▸ WORK TO BE COMPLETED: Copy the listing below line for line, starting at its first line and ending with the line that has "install.sh && php vbln.php" in it. Add nothing.

▸ AVAILABLE DATA:
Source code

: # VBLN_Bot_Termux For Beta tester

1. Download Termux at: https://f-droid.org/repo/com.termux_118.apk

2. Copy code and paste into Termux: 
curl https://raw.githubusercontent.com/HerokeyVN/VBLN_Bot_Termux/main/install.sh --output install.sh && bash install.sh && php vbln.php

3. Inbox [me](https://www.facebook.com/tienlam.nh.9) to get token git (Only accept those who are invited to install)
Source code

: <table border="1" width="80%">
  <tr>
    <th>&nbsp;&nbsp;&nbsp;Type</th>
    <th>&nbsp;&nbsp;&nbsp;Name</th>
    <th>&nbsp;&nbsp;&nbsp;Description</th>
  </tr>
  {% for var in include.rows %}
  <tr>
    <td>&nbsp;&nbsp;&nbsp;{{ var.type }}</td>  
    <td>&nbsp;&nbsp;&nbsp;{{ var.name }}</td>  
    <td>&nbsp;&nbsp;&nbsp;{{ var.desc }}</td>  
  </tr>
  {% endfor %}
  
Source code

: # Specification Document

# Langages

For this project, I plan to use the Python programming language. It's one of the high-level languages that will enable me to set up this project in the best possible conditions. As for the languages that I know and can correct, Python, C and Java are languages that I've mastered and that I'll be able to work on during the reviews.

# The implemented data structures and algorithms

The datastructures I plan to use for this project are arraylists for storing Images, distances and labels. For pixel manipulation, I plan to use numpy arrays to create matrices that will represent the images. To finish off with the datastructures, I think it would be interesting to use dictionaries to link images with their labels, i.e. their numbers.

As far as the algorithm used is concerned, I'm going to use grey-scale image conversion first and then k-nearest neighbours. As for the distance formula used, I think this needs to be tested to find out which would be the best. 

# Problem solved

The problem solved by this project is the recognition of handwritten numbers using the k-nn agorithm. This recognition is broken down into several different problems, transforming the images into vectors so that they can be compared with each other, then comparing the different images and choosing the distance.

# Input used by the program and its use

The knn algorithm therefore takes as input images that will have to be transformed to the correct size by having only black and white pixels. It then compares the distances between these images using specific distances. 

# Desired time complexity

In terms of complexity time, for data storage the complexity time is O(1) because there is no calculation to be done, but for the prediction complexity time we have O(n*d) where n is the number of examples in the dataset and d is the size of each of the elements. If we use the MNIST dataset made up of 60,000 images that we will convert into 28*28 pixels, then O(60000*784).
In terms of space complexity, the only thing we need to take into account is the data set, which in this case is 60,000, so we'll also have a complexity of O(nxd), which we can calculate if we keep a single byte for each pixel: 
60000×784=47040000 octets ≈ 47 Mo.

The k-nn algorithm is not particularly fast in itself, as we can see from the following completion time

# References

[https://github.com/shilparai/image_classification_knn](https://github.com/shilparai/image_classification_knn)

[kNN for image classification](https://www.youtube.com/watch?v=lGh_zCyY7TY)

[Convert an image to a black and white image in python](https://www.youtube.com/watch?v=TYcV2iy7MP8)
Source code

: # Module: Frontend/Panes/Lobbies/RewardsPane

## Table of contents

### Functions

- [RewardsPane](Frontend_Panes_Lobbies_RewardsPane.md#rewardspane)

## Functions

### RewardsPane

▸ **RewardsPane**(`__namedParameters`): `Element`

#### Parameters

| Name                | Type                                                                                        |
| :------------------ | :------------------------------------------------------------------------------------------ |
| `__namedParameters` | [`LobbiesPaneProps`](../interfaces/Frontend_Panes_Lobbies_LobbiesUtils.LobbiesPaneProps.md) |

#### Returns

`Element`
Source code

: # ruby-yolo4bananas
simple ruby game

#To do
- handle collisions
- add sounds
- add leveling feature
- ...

▸ ANSWER FOR THE TASK:
Source code

: # VBLN_Bot_Termux For Beta tester

1. Download Termux at: https://f-droid.org/repo/com.termux_118.apk

2. Copy code and paste into Termux: 
curl https://raw.githubusercontent.com/HerokeyVN/VBLN_Bot_Termux/main/install.sh --output install.sh && bash install.sh && php vbln.php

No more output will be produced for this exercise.